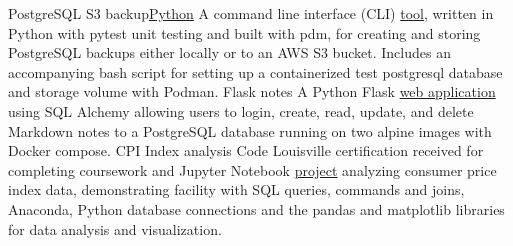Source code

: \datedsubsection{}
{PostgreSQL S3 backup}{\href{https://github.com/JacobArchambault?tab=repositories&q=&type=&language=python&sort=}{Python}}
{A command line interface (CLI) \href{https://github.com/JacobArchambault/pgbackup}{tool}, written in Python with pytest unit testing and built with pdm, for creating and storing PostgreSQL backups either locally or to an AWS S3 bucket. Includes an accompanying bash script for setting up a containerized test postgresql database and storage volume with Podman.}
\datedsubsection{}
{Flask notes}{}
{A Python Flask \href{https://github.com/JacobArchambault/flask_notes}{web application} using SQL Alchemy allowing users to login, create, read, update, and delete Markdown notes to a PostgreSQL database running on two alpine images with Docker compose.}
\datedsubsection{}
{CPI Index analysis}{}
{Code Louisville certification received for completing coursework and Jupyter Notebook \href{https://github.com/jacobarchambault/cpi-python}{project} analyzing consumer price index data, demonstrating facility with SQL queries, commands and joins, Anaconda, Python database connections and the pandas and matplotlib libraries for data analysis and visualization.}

——————

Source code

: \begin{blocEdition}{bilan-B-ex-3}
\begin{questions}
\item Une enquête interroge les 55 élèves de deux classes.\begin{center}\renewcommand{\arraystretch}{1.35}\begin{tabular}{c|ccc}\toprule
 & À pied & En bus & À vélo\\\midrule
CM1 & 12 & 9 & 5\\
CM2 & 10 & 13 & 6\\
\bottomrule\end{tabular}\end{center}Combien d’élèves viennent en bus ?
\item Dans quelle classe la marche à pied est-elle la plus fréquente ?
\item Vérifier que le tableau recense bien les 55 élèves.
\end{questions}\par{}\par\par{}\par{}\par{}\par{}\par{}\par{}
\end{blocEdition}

——————

WHAT THIS TASK INVOLVES >> Show all lines from the entries that hold "item".

TASK RESULT >>
\item Une enquête interroge les 55 élèves de deux classes.\begin{center}\renewcommand{\arraystretch}{1.35}\begin{tabular}{c|ccc}\toprule
\item Dans quelle classe la marche à pied est-elle la plus fréquente ?
\item Vérifier que le tableau recense bien les 55 élèves.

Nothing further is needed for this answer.